Instagram sayfamız TAŞINDI! Hemen yeni sayfamızı takip et;) @muzikonairtv

İnstagram
RöportajlarSanatçı Röportajı

Düşler Kurup Düşler Bozan Bir Müzisyenin Hikayesi: Atilla Volga

Atilla Volga’nın parçaları, hikâyesini doğrudan anlatmaz; ama duyan herkes kendi hikâyesini içinde bulur. Çünkü o, “az laf, çok his” diyerek yola çıkanlardan.

1. Parçalarında Çok şey söyleyip hiçbir şeyi tam söylememe hâli var. Neden?

Güzel bir tanımlama oldu, yaklaşımımı iyi tarif ettin. Alan bırakmayı seviyorum, sembolizmi seviyorum. Neden dinleyici benimle %100 aynı şeyi hissetmek zorunda olsun ki? Dinleyici, şarkılarımda bazı kritik ortak noktalar bulabilir, ama herkesin duygu dünyası biriciktir ve kendine özeldir. Ben onlara tuval üzerinde içi boyanmamış bir resim veriyorum; o resmi istedikleri renklerle boyasınlar istiyorum. Öte yandan, kelimesi kelimesine her şeyi tarif etmek istesem, belki Tolstoy gibi uzun romanlar yazardım. :) Ama şarkı yaratırken çok şeyi söylerken bile tasarruflu olman gerekiyor. “Az laf, çok his” diye bir mottom var. :)

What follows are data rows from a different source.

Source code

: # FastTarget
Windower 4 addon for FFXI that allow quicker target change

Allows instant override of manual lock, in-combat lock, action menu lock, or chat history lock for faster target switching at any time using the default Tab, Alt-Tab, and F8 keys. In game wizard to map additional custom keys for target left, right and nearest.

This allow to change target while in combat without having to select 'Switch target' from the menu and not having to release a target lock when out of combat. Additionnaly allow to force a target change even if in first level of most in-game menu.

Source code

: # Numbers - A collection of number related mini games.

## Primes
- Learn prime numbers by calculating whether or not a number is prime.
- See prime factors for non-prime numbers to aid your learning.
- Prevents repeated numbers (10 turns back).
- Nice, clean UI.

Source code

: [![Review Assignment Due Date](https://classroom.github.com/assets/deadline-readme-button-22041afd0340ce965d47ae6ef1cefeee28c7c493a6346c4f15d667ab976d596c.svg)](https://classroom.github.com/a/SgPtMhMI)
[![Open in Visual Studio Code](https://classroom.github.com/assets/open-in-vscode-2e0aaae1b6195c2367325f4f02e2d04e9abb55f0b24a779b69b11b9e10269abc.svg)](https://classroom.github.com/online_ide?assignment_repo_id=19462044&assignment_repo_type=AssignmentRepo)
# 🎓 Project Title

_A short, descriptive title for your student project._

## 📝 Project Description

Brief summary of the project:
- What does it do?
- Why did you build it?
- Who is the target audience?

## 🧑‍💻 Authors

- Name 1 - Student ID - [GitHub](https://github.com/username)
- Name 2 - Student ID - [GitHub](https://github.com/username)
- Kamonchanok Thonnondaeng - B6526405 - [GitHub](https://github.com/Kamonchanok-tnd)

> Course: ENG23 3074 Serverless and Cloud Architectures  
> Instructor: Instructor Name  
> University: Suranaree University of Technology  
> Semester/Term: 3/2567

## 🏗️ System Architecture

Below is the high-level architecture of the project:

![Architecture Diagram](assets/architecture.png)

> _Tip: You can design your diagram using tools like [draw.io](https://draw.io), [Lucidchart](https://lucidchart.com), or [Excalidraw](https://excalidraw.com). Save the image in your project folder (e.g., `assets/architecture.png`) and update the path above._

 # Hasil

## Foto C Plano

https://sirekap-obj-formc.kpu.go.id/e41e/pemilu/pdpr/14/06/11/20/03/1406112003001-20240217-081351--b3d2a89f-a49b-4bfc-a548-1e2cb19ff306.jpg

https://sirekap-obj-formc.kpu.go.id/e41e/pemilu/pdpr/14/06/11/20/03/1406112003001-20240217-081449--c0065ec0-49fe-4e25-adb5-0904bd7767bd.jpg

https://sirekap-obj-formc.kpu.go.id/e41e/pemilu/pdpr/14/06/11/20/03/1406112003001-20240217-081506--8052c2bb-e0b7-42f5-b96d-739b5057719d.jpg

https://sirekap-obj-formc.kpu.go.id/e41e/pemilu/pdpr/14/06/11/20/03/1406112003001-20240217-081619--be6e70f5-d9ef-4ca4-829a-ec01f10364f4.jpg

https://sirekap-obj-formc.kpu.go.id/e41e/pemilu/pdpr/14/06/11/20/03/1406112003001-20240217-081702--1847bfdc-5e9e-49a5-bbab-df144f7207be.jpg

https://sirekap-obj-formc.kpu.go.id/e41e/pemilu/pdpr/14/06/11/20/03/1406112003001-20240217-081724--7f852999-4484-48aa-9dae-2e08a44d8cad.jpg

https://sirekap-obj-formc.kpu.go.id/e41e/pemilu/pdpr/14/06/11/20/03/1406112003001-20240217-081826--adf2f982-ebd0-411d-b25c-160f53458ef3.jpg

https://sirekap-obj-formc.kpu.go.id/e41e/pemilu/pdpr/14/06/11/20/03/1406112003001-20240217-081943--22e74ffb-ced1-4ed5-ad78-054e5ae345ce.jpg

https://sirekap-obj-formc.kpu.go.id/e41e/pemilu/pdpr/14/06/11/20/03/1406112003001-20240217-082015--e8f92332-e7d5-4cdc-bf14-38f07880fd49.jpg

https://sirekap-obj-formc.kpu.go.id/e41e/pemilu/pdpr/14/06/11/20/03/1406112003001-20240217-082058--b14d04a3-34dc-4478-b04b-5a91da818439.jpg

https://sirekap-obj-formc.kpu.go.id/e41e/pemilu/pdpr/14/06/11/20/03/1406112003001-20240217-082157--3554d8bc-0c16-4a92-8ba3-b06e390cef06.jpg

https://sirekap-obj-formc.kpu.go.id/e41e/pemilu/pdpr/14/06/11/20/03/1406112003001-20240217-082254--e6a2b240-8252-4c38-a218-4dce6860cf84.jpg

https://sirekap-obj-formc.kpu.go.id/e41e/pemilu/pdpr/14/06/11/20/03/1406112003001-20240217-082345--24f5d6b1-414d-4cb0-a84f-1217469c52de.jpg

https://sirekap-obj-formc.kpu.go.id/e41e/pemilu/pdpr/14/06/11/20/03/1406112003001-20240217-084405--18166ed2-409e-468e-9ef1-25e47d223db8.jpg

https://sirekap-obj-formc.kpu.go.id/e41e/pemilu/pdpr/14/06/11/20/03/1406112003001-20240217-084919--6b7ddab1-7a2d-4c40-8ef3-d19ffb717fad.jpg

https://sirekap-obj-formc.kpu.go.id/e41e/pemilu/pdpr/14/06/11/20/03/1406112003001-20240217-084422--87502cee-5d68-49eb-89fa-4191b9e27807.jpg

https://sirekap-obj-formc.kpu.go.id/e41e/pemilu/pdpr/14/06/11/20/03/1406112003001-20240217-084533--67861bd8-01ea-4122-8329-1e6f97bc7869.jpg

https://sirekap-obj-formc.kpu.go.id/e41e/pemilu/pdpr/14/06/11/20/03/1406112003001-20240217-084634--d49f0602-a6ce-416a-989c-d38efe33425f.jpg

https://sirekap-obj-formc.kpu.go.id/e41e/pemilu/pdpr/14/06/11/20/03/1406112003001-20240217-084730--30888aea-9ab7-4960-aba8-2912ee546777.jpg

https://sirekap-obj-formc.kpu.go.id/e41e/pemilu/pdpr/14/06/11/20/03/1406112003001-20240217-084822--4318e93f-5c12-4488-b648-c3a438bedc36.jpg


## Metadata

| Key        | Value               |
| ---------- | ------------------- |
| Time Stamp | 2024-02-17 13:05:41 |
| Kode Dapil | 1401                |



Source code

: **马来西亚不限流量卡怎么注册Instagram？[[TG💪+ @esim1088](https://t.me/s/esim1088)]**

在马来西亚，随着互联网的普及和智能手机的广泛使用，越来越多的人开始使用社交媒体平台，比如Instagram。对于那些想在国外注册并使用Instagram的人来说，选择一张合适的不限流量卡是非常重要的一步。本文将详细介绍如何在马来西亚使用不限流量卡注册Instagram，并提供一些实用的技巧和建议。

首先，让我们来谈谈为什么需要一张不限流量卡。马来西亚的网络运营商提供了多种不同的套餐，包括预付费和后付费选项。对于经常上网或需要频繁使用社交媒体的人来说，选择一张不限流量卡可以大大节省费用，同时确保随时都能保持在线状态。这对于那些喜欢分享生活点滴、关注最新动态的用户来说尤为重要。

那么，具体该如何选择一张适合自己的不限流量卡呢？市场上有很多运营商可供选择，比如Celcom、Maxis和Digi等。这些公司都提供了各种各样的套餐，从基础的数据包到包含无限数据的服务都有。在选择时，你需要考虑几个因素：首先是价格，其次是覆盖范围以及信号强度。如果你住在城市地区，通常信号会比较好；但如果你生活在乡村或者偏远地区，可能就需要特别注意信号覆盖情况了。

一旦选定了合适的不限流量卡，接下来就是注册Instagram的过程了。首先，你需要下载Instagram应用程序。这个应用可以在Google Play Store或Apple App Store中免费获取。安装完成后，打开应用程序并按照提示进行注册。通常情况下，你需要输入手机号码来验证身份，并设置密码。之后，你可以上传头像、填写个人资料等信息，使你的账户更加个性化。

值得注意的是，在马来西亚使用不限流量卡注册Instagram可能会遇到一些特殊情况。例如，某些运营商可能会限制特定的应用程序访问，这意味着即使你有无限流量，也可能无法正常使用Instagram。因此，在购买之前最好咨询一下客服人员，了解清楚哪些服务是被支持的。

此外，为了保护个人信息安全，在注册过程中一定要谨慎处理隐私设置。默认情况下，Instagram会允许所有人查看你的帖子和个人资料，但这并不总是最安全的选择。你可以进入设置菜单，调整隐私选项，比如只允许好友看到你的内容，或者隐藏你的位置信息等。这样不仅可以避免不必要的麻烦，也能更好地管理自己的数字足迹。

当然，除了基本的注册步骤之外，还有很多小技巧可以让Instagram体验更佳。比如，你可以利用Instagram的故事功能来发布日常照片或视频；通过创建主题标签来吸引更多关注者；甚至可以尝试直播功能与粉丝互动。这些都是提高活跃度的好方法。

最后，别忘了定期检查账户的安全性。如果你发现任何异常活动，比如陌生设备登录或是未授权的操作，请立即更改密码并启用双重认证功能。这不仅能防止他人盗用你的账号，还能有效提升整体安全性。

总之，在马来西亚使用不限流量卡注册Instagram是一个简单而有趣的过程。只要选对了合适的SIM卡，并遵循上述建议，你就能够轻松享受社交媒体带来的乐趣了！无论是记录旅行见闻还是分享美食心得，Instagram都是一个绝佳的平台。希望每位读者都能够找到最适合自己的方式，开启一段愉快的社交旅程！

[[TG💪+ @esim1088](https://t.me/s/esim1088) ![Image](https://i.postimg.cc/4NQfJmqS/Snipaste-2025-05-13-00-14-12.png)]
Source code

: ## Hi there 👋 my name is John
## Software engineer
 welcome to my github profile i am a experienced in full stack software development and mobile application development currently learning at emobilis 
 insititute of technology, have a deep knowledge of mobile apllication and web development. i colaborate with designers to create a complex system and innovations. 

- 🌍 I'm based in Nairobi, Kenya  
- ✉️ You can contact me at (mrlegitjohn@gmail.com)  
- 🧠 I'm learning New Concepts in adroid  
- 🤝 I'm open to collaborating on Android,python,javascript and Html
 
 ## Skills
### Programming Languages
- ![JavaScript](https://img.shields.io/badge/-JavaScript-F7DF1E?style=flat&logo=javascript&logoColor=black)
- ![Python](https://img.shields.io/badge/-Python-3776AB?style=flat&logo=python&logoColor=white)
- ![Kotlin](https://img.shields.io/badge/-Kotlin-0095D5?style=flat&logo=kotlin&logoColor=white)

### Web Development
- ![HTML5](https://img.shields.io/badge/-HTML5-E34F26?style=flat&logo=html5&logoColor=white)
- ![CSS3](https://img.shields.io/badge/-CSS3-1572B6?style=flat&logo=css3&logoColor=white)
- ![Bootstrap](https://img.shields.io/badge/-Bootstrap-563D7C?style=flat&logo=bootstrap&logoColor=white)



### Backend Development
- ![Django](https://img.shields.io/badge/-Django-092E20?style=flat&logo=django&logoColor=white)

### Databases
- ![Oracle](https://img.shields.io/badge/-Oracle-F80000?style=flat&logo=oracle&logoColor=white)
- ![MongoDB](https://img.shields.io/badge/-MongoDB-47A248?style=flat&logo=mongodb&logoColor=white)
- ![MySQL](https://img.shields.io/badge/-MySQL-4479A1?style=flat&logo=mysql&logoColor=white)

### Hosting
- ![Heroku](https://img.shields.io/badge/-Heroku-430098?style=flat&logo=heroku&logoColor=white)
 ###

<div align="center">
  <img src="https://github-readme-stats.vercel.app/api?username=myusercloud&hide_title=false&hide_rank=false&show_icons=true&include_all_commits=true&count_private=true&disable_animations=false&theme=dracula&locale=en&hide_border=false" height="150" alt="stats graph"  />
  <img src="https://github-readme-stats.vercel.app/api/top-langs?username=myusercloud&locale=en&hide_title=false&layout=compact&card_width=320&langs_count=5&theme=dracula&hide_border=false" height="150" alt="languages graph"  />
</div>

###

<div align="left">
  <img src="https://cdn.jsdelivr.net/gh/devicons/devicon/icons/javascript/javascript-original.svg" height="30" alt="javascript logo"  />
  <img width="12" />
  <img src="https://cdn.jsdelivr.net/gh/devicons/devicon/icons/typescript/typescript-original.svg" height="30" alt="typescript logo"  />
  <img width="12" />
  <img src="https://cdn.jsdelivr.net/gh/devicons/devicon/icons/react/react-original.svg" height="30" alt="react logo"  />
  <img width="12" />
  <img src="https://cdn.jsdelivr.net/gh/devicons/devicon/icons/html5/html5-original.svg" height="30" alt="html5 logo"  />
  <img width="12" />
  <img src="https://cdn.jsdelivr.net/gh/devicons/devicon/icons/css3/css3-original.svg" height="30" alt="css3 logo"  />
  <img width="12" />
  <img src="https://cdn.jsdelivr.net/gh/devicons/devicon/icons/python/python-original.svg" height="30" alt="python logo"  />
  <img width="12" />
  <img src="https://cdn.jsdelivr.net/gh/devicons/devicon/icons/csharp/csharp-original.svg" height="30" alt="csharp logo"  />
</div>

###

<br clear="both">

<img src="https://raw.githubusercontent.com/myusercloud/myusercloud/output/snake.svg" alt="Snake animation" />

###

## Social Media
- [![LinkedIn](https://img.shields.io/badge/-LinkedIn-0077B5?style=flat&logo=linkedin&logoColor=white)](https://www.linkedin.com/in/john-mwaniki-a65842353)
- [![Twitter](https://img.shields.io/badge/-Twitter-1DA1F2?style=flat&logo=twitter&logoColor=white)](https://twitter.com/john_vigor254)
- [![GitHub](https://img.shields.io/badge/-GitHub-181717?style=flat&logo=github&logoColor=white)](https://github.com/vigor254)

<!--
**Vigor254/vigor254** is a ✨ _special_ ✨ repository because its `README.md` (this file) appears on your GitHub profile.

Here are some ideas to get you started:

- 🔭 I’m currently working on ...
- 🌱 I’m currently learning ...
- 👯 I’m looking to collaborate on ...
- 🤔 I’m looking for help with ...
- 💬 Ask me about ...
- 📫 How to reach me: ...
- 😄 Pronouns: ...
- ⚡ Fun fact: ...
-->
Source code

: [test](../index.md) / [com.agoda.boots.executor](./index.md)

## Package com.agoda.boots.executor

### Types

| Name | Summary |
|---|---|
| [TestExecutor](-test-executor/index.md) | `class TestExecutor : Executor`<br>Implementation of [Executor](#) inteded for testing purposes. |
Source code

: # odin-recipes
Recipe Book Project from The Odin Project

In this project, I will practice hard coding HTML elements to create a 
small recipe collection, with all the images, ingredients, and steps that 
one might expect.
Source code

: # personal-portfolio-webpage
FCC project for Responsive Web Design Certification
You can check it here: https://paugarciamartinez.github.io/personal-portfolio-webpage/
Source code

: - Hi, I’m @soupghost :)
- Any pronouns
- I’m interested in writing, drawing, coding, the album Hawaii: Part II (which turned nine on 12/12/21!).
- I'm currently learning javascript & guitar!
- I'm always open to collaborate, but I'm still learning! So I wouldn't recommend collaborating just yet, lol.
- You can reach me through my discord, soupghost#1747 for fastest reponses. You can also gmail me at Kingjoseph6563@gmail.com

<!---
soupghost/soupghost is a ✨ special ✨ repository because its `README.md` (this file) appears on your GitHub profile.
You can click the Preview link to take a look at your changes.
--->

2. “Ortada Kaldım” parçasında “Düş kurdum, düşler bozdum.” diyorsun. Bozmadığın bir düşün var mı?

Genel olarak umutlu biriyimdir, düş kurmayı severim. Ama körü körüne devam ettirmek akıllıca olmaz. Bu yüzden kurulan düşleri zamanı geldiğinde bozmaya inanırım. Binalar yıkılıyorsa, gerektiğinde düşler de yıkılmalı. Bozmadığım yegâne bir düşüm var: Başkaları üzerine değil, müzik üzerine kurduğum bir düş bu. Bir keresinde, kendini realist olarak tanımlayan — bana göre ise materyalist olan — hayatımdaki bir kadın bana “Müzik hedeflerin olmazsa ne yapacaksın?” diye sormuştu. B planımı sordu. Ben de ona, “B planım, A planımı gerçekleştirmek için yeniden denemek,” demiştim. :) Büyük gerçekleri realistler değil, hayal kuranlar yaratır.

3. Şarkının hikayesi nedir?

Şarkı, ikilemin ortasında kalan bir zihni anlatıyor. Hatta ilk adı “İkilem”di. Küresel ölçekte kendini ispatlamış, ülkemizin önemli değerlerinden yapımcı Timur Savcı da parçayı çok beğenerek dinledi ve isminin “Ortada Kaldım” olması gerektiğini söyledi. Ben de dünya çapında bu kadar kendini kanıtlamış birinin önerisini reddedemezdim. Bu yüzden şarkının isim babası Timur Abi’dir. :)

4. Zamanın Valsi hem melankolik hem umut dolu. Sence aşk iyileştirir mi, yakar mı?

Aşk bence önce iyileştirir, sonra yakar. Sonra yine iyileştirir… ve akabinde yine yakar. Benzer bir sebeple Zamanın Valsi’nde şöyle demiştim: “Her seferinde tekrar eden bir döngü bu sanki.”

5. Müziğini dinleyen biri seni tanımış olur mu?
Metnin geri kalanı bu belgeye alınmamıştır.